What is expected - Where an entry below contains an image, skip the image and reproduce the rest exactly.
-- Exercise materials follows --
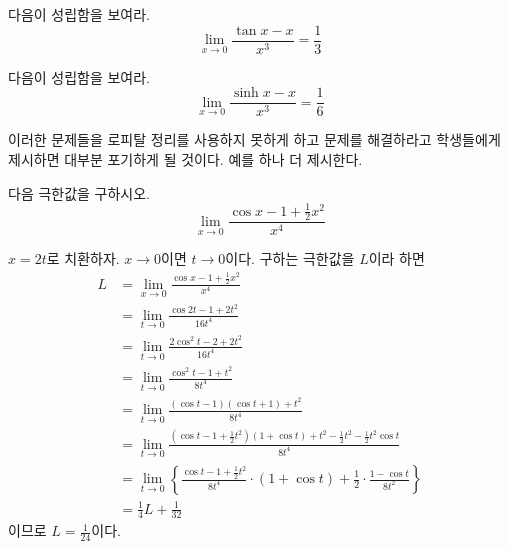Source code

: \documentclass[11pt, a4paper]{book}
\begin{document}
\begin{problem}
다음이 성립함을 보여라.
\begin{equation*}
\displaystyle\lim_{x\to 0}\frac{\tan x - x}{x^{3}}=\frac{1}{3}
\end{equation*}
\end{problem}
\vspace{1em}
\begin{problem}
	다음이 성립함을 보여라.
	\begin{equation*}
	\displaystyle\lim_{x\to 0}\frac{\sinh x - x}{x^{3}}=\frac{1}{6}
	\end{equation*}
\end{problem}
\vspace{1em}
	이러한 문제들을 로피탈 정리를 사용하지 못하게 하고 문제를 해결하라고 학생들에게 제시하면 대부분 포기하게 될 것이다.  예를 하나 더 제시한다.

\begin{example}
	다음 극한값을 구하시오.
	\begin{equation*}
		\displaystyle\lim_{x\to 0}\frac{\cos x - 1 +\frac{1}{2}x^{2}}{x^{4}}
	\end{equation*}
	\begin{solution}
	$x = 2t$로 치환하자. $x\to 0$이면 $t\to 0$이다. 구하는 극한값을 $L$이라 하면
		\begin{align*}
		L & =\displaystyle\lim_{x\to 0}\frac{\cos x - 1 +\frac{1}{2}x^{2}}{x^{4}}\\
		& =\displaystyle\lim_{t\to 0}\frac{\cos 2t - 1 + 2t^{2}}{16 t^{4}}\\
		& =\displaystyle\lim_{t\to 0}\frac{2\cos^{2}t-2+2t^{2}}{16t^{4}}\\
		& =\displaystyle\lim_{t\to 0}\frac{\cos^{2}t -1 + t^{2}}{8t^{4}}\\
		& =\displaystyle\lim_{t\to 0}\frac{(\cos t-1)(\cos t +1) +t^{2}}{8t^{4}}\\
		& =\displaystyle\lim_{t\to 0}\frac{(\cos t -1 +\frac{1}{2}t^{2})(1+\cos t)+ t^{2}-\frac{1}{2}t^{2}-\frac{1}{2}t^{2}\cos t}{8t^{4}}\\
		& =\displaystyle\lim_{t\to 0}\left\{\frac{\cos t -1 +\frac{1}{2}t^{2}}{8t^{4}}\cdot (1+\cos t)+\frac{1}{2}\cdot\frac{1-\cos t}{8 t^{2}}\right\}\\
		& =\frac{1}{4}L +\frac{1}{32}
	\end{align*}
	이므로 $L =\frac{1}{24}$이다.
	\end{solution}
\end{example}
\end{document}
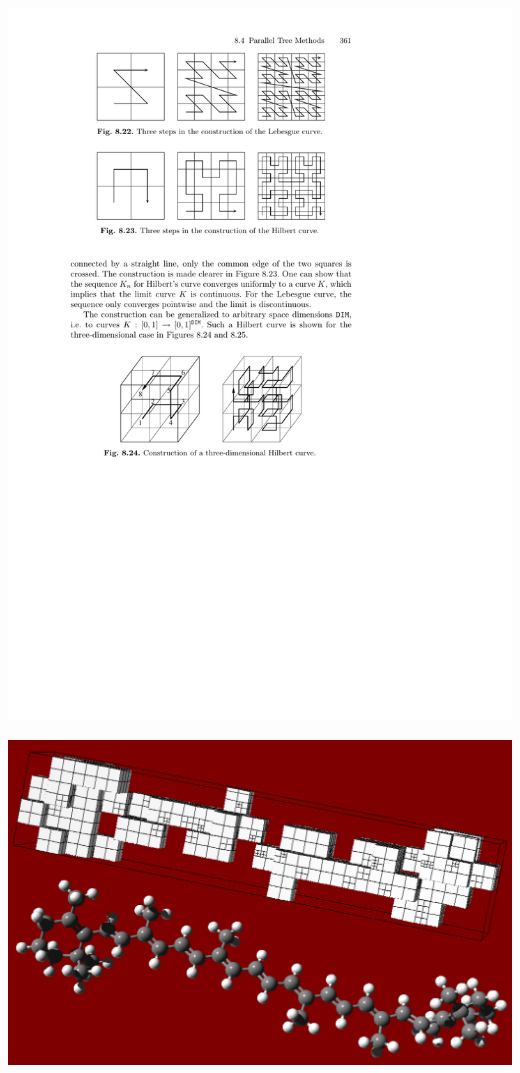 \documentclass[mathserif, 10pt]{beamer}
\begin{document}
\begin{frame}
\begin{minipage}[b]{0.40\linewidth}
	\includegraphics[viewport = 105 325 375 435, scale=0.6, clip]{figures/hilbertCurve.pdf}
    \end{minipage}
    \hfill
    \begin{minipage}[b]{0.4\linewidth}
	\includegraphics[angle=90, scale=0.2]{figures/caroteneGrid.pdf}
    \end{minipage}
\end{frame}
\end{document}
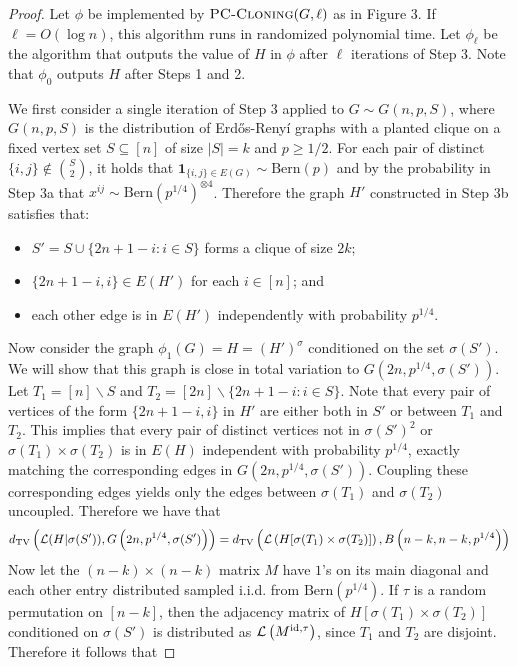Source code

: \documentclass[11pt]{article}
\begin{document}
\begin{proof}
Let $\phi$ be implemented by $\textsc{PC-Cloning}(G, \ell)$ as in Figure 3. If $\ell = O(\log n)$, this algorithm runs in randomized polynomial time. Let $\phi_\ell$ be the algorithm that outputs the value of $H$ in $\phi$ after $\ell$ iterations of Step 3. Note that $\phi_0$ outputs $H$ after Steps 1 and 2.

We first consider a single iteration of Step 3 applied to $G \sim G(n, p, S)$, where $G(n, p, S)$ is the distribution of Erd\H{o}s-Reny\'{i} graphs with a planted clique on a fixed vertex set $S \subseteq [n]$ of size $|S| = k$ and $p \ge 1/2$. For each pair of distinct $\{i, j\} \not \in \binom{S}{2}$, it holds that $\mathbf{1}_{\{i, j\} \in E(G)} \sim \text{Bern}(p)$ and by the probability in Step 3a that $x^{ij} \sim \text{Bern}(p^{1/4})^{\otimes 4}$. Therefore the graph $H'$ constructed in Step 3b satisfies that:
\begin{itemize}
\item $S' = S \cup \{ 2n + 1 - i : i \in S\}$ forms a clique of size $2k$;
\item $\{2n + 1 - i, i\} \in E(H')$ for each $i \in [n]$; and
\item each other edge is in $E(H')$ independently with probability $p^{1/4}$.
\end{itemize}
Now consider the graph $\phi_1(G) = H = (H')^\sigma$ conditioned on the set $\sigma(S')$. We will show that this graph is close in total variation to $G(2n, p^{1/4}, \sigma(S'))$. Let $T_1 = [n] \backslash S$ and $T_2 = [2n]\backslash \{ 2n + 1 - i : i \in S\}$. Note that every pair of vertices of the form $\{2n + 1 - i, i\}$ in $H'$ are either both in $S'$ or between $T_1$ and $T_2$. This implies that every pair of distinct vertices not in $\sigma(S')^2$ or $\sigma(T_1) \times \sigma(T_2)$ is in $E(H)$ independent with probability $p^{1/4}$, exactly matching the corresponding edges in $G(2n, p^{1/4}, \sigma(S'))$. Coupling these corresponding edges yields only the edges between $\sigma(T_1)$ and $\sigma(T_2)$ uncoupled. Therefore we have that
$$d_{\text{TV}}\left( \mathcal{L}(H | \sigma(S')), G\left(2n, p^{1/4}, \sigma(S')\right) \right) = d_{\text{TV}}\left( \mathcal{L}\left(H[\sigma(T_1) \times \sigma(T_2)]\right), B\left(n - k, n - k, p^{1/4}\right) \right)$$
Now let the $(n - k) \times (n - k)$ matrix $M$ have $1$'s on its main diagonal and each other entry distributed sampled i.i.d. from $\text{Bern}(p^{1/4})$. If $\tau$ is a random permutation on $[n-k]$, then the adjacency matrix of $H[\sigma(T_1) \times \sigma(T_2)]$ conditioned on $\sigma(S')$ is distributed as $\mathcal{L}\left( M^{\text{id}, \tau} \right)$, since $T_1$ and $T_2$ are disjoint. Therefore it follows that

\end{proof}
\end{document}
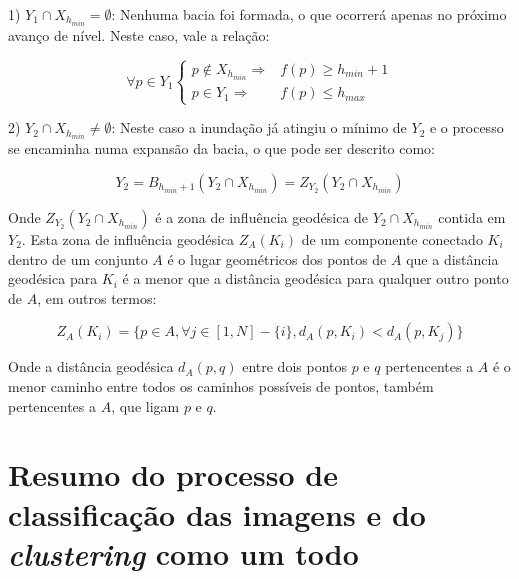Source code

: 1) $ Y_1 \cap X_{h_{min}} = \emptyset $: Nenhuma bacia foi formada, o que ocorrerá
apenas no próximo avanço de nível. Neste caso, vale a relação:

\begin{equation}\label{eq:watershed_caso1}
  \forall p \in Y_1 \left\{
    \begin{array}{rc}
      p \notin X_{h_{min}} \Rightarrow & f(p) \ge h_{min} + 1 \\
                 p \in Y_1 \Rightarrow & f(p) \le h_{max}
    \end{array}
  \right.
\end{equation}

2) $ Y_2 \cap X_{h_{min}} \neq \emptyset $: Neste caso a inundação já atingiu o
mínimo de $ Y_2 $ e o processo se encaminha numa expansão da bacia, o que pode
ser descrito como:

\begin{equation}\label{eq:watershed_caso21}
  Y_2 = B_{h_{min} + 1}(Y_2 \cap X_{h_{min}}) = Z_{Y_2}(Y_2 \cap X_{h_{min}})
\end{equation}

Onde $ Z_{Y_2}(Y_2 \cap X_{h_{min}}) $ é a zona de influência geodésica de
$ Y_2 \cap X_{h_{min}} $ contida em $ Y_2 $. Esta zona de influência
geodésica $ Z_A(K_i) $ de um componente conectado $ K_i $ dentro de um conjunto $ A $
é o lugar geométricos dos pontos
de $ A $ que a distância geodésica para $ K_i $ é a menor que a distância
geodésica para qualquer outro ponto de $ A $, em outros termos:

\begin{equation}\label{eq:watershed_caso22}
  Z_A(K_i) = \{ p \in A, \forall j \in [1, N] - \{ i \}, d_A(p, K_i) < d_A(p, K_j) \}
\end{equation}

Onde a distância geodésica $ d_A(p, q) $ entre dois pontos $ p $ e $ q $
pertencentes a $ A $ é o menor caminho entre todos os caminhos possíveis de
pontos, também pertencentes a $ A $, que ligam $ p $ e $ q $.

\section{Resumo do processo de classificação das imagens e do \textit{clustering}
como um todo}\label{sec:resumo_clustering}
-- Exercise materials concluded --
Exercise solution -
Source code

: \documentclass[11pt, a4paper]{book}
\begin{document}
\begin{problem}
다음이 성립함을 보여라.
\begin{equation*}
\displaystyle\lim_{x\to 0}\frac{\tan x - x}{x^{3}}=\frac{1}{3}
\end{equation*}
\end{problem}
\vspace{1em}
\begin{problem}
	다음이 성립함을 보여라.
	\begin{equation*}
	\displaystyle\lim_{x\to 0}\frac{\sinh x - x}{x^{3}}=\frac{1}{6}
	\end{equation*}
\end{problem}
\vspace{1em}
	이러한 문제들을 로피탈 정리를 사용하지 못하게 하고 문제를 해결하라고 학생들에게 제시하면 대부분 포기하게 될 것이다.  예를 하나 더 제시한다.

\begin{example}
	다음 극한값을 구하시오.
	\begin{equation*}
		\displaystyle\lim_{x\to 0}\frac{\cos x - 1 +\frac{1}{2}x^{2}}{x^{4}}
	\end{equation*}
	\begin{solution}
	$x = 2t$로 치환하자. $x\to 0$이면 $t\to 0$이다. 구하는 극한값을 $L$이라 하면
		\begin{align*}
		L & =\displaystyle\lim_{x\to 0}\frac{\cos x - 1 +\frac{1}{2}x^{2}}{x^{4}}\\
		& =\displaystyle\lim_{t\to 0}\frac{\cos 2t - 1 + 2t^{2}}{16 t^{4}}\\
		& =\displaystyle\lim_{t\to 0}\frac{2\cos^{2}t-2+2t^{2}}{16t^{4}}\\
		& =\displaystyle\lim_{t\to 0}\frac{\cos^{2}t -1 + t^{2}}{8t^{4}}\\
		& =\displaystyle\lim_{t\to 0}\frac{(\cos t-1)(\cos t +1) +t^{2}}{8t^{4}}\\
		& =\displaystyle\lim_{t\to 0}\frac{(\cos t -1 +\frac{1}{2}t^{2})(1+\cos t)+ t^{2}-\frac{1}{2}t^{2}-\frac{1}{2}t^{2}\cos t}{8t^{4}}\\
		& =\displaystyle\lim_{t\to 0}\left\{\frac{\cos t -1 +\frac{1}{2}t^{2}}{8t^{4}}\cdot (1+\cos t)+\frac{1}{2}\cdot\frac{1-\cos t}{8 t^{2}}\right\}\\
		& =\frac{1}{4}L +\frac{1}{32}
	\end{align*}
	이므로 $L =\frac{1}{24}$이다.
	\end{solution}
\end{example}
\end{document}
 \documentclass[mathserif, 10pt]{beamer}
\begin{document}
\begin{frame}
\begin{minipage}[b]{0.40\linewidth}
	\includegraphics[viewport = 105 325 375 435, scale=0.6, clip]{figures/hilbertCurve.pdf}
    \end{minipage}
    \hfill
    \begin{minipage}[b]{0.4\linewidth}
	\includegraphics[angle=90, scale=0.2]{figures/caroteneGrid.pdf}
    \end{minipage}
\end{frame}
\end{document}
Source code

: \documentclass[11pt]{article}
\begin{document}
\begin{proof}
Let $\phi$ be implemented by $\textsc{PC-Cloning}(G, \ell)$ as in Figure 3. If $\ell = O(\log n)$, this algorithm runs in randomized polynomial time. Let $\phi_\ell$ be the algorithm that outputs the value of $H$ in $\phi$ after $\ell$ iterations of Step 3. Note that $\phi_0$ outputs $H$ after Steps 1 and 2.

We first consider a single iteration of Step 3 applied to $G \sim G(n, p, S)$, where $G(n, p, S)$ is the distribution of Erd\H{o}s-Reny\'{i} graphs with a planted clique on a fixed vertex set $S \subseteq [n]$ of size $|S| = k$ and $p \ge 1/2$. For each pair of distinct $\{i, j\} \not \in \binom{S}{2}$, it holds that $\mathbf{1}_{\{i, j\} \in E(G)} \sim \text{Bern}(p)$ and by the probability in Step 3a that $x^{ij} \sim \text{Bern}(p^{1/4})^{\otimes 4}$. Therefore the graph $H'$ constructed in Step 3b satisfies that:
\begin{itemize}
\item $S' = S \cup \{ 2n + 1 - i : i \in S\}$ forms a clique of size $2k$;
\item $\{2n + 1 - i, i\} \in E(H')$ for each $i \in [n]$; and
\item each other edge is in $E(H')$ independently with probability $p^{1/4}$.
\end{itemize}
Now consider the graph $\phi_1(G) = H = (H')^\sigma$ conditioned on the set $\sigma(S')$. We will show that this graph is close in total variation to $G(2n, p^{1/4}, \sigma(S'))$. Let $T_1 = [n] \backslash S$ and $T_2 = [2n]\backslash \{ 2n + 1 - i : i \in S\}$. Note that every pair of vertices of the form $\{2n + 1 - i, i\}$ in $H'$ are either both in $S'$ or between $T_1$ and $T_2$. This implies that every pair of distinct vertices not in $\sigma(S')^2$ or $\sigma(T_1) \times \sigma(T_2)$ is in $E(H)$ independent with probability $p^{1/4}$, exactly matching the corresponding edges in $G(2n, p^{1/4}, \sigma(S'))$. Coupling these corresponding edges yields only the edges between $\sigma(T_1)$ and $\sigma(T_2)$ uncoupled. Therefore we have that
$$d_{\text{TV}}\left( \mathcal{L}(H | \sigma(S')), G\left(2n, p^{1/4}, \sigma(S')\right) \right) = d_{\text{TV}}\left( \mathcal{L}\left(H[\sigma(T_1) \times \sigma(T_2)]\right), B\left(n - k, n - k, p^{1/4}\right) \right)$$
Now let the $(n - k) \times (n - k)$ matrix $M$ have $1$'s on its main diagonal and each other entry distributed sampled i.i.d. from $\text{Bern}(p^{1/4})$. If $\tau$ is a random permutation on $[n-k]$, then the adjacency matrix of $H[\sigma(T_1) \times \sigma(T_2)]$ conditioned on $\sigma(S')$ is distributed as $\mathcal{L}\left( M^{\text{id}, \tau} \right)$, since $T_1$ and $T_2$ are disjoint. Therefore it follows that

\end{proof}
\end{document}
Source code

: 1) $ Y_1 \cap X_{h_{min}} = \emptyset $: Nenhuma bacia foi formada, o que ocorrerá
apenas no próximo avanço de nível. Neste caso, vale a relação:

\begin{equation}\label{eq:watershed_caso1}
  \forall p \in Y_1 \left\{
    \begin{array}{rc}
      p \notin X_{h_{min}} \Rightarrow & f(p) \ge h_{min} + 1 \\
                 p \in Y_1 \Rightarrow & f(p) \le h_{max}
    \end{array}
  \right.
\end{equation}

2) $ Y_2 \cap X_{h_{min}} \neq \emptyset $: Neste caso a inundação já atingiu o
mínimo de $ Y_2 $ e o processo se encaminha numa expansão da bacia, o que pode
ser descrito como:

\begin{equation}\label{eq:watershed_caso21}
  Y_2 = B_{h_{min} + 1}(Y_2 \cap X_{h_{min}}) = Z_{Y_2}(Y_2 \cap X_{h_{min}})
\end{equation}

Onde $ Z_{Y_2}(Y_2 \cap X_{h_{min}}) $ é a zona de influência geodésica de
$ Y_2 \cap X_{h_{min}} $ contida em $ Y_2 $. Esta zona de influência
geodésica $ Z_A(K_i) $ de um componente conectado $ K_i $ dentro de um conjunto $ A $
é o lugar geométricos dos pontos
de $ A $ que a distância geodésica para $ K_i $ é a menor que a distância
geodésica para qualquer outro ponto de $ A $, em outros termos:

\begin{equation}\label{eq:watershed_caso22}
  Z_A(K_i) = \{ p \in A, \forall j \in [1, N] - \{ i \}, d_A(p, K_i) < d_A(p, K_j) \}
\end{equation}

Onde a distância geodésica $ d_A(p, q) $ entre dois pontos $ p $ e $ q $
pertencentes a $ A $ é o menor caminho entre todos os caminhos possíveis de
pontos, também pertencentes a $ A $, que ligam $ p $ e $ q $.

\section{Resumo do processo de classificação das imagens e do \textit{clustering}
como um todo}\label{sec:resumo_clustering}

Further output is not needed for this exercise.